APS launches LGBT Climate in Physics report

15 Mar 2016 Matin Durrani
Cover of the American Physical Society's BT Climate in Physics report launched at the APS March meeting

By Matin Durrani in Baltimore, Maryland, US

I’ve been thinking a lot recently about the make-up of the physics community, particularly as this month saw Physics World publish a special issue, “Physics for all: building a more inclusive discipline”, that examined ways to make physics as welcoming as possible for everyone. It looked, for example, at “microaggressions” in physics, the role of unconscious bias and whether physics is just for people from better socioeconomic backgrounds.

One article that attracted particular attention – based on informal feedback and e-mails I’ve received since the issue came out – was “Where people and particles collide”. Written by my Physics World colleague Louise Mayor, it looks at what life’s like for gender and sexual minorities at the CERN particle-physics lab in Geneva and the challenges people there faced in setting up an official LGBT Cern Club. (There is still no such club, but CERN has set up an LGBT “informal network”.)

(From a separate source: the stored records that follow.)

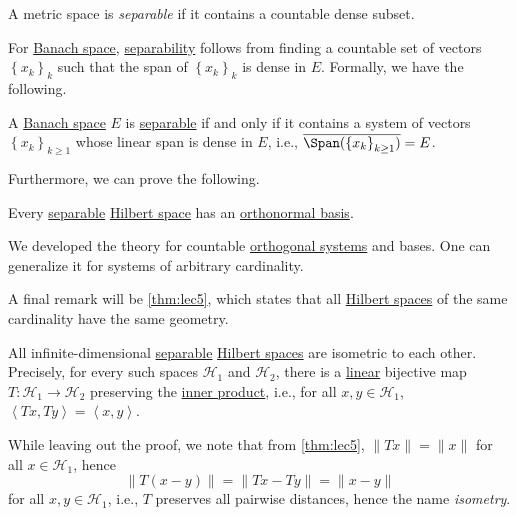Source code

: \begin{definition}[Separable]\label{def:separable}
	A metric space is \emph{separable} if it contains a countable dense subset.
\end{definition}

For \hyperref[def:Banach-space]{Banach space}, \hyperref[def:separable]{separability} follows from finding a countable set of vectors \(\left\{ x_{k}\right\}_k\) such that the span of \(\left\{ x_{k}\right\}_k\) is dense in \(E\). Formally, we have the following.

\begin{lemma}\label{lma:separable-spaces}
	A \hyperref[def:Banach-space]{Banach space} \(E\) is \hyperref[def:separable]{separable} if and only if it contains a system of vectors \(\left\{ x_k \right\} _{k\geq 1}\) whose linear span is dense in \(E\), i.e., \(\overline{\Span(\left\{ x_k \right\} _{k\geq 1})} = E\).
\end{lemma}

Furthermore, we can prove the following.

\begin{theorem}
	Every \hyperref[def:separable]{separable} \hyperref[def:Hilbert-space]{Hilbert space} has an \hyperref[def:orthonormal-basis]{orthonormal basis}.
\end{theorem}

\begin{remark}
	We developed the theory for countable \hyperref[def:orthogonal-system]{orthogonal systems} and bases. One can generalize it for systems of arbitrary cardinality.
\end{remark}

A final remark will be \autoref{thm:lec5}, which states that all \hyperref[def:Hilbert-space]{Hilbert spaces} of the same cardinality have the same geometry.

\begin{theorem}\label{thm:lec5}
	All infinite-dimensional \hyperref[def:separable]{separable} \hyperref[def:Hilbert-space]{Hilbert spaces} are isometric to each other. Precisely, for every such spaces \(\mathcal{H} _1\) and \(\mathcal{H} _2\), there is a \hyperref[def:linear-op]{linear} bijective map \(T\colon \mathcal{H} _1 \to \mathcal{H} _2\) preserving the \hyperref[def:inner-product]{inner product}, i.e., for all \(x, y\in \mathcal{H} _1\), \(\left\langle Tx, Ty \right\rangle = \left\langle x, y \right\rangle\).
\end{theorem}

While leaving out the proof, we note that from \autoref{thm:lec5}, \(\lVert Tx \rVert = \lVert x \rVert \) for all \(x\in \mathcal{H} _1\), hence
\[
	\lVert T(x-y) \rVert
	= \lVert Tx - Ty \rVert
	= \lVert x - y \rVert
\]
for all \(x, y\in \mathcal{H} _1\), i.e., \(T\) preserves all pairwise distances, hence the name \emph{isometry}.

The issues facing gender and sexual minorities have also been a theme here at the APS March meeting, with the launch this morning of a new APS report LGBT Climate in Physics. The report is based on focus groups, a “climate survey” of more than 320 members of the US LGBT physics community, and follow-up interviews with five survey participants. A further 2596 members of the entire APS community replied to a separate survey, of whom 2.5% identified themselves as LGBT.

The report was instigated in 2014 by Kate Kirby, executive officer of the APS, who created an ad hoc committee on LGBT issues – chaired by Michael Falk of Johns Hopkins University – that has spent the last 18 months investigating the topic. It’s great to see the APS commissioning the report, even if it revealed a mixed picture for LGBT physicists, with experiences varying greatly depending on where respondents are based. “The situation is uneven from country to country and state to state and from university to university,” says Falk.

For me, one finding stood out, which is that fully one-third of respondents have considered quitting their workplace or university in the last year. There was some good news in that half of all respondents to the climate survey say campus or workplace policies for them are “highly supportive” or “supportive”. On the other hand, almost a third (30%) say those policies are “uneven”, “lacking” or “discriminatory” – a figure rising to 49% for transgender respondents. Meanwhile, 44% of women say they’ve experienced harassment, compared with 31% for men.

One big problem is that many LGBT physicists feel isolated and many have trouble identifying “allies”, who may or may not be LGBT but who could help, mentor or guide them with exclusion. “If things are going to change, they’re going to change because physicists on the ground want it to,” says Falk.

I hope this report acts as a stimulus for that change.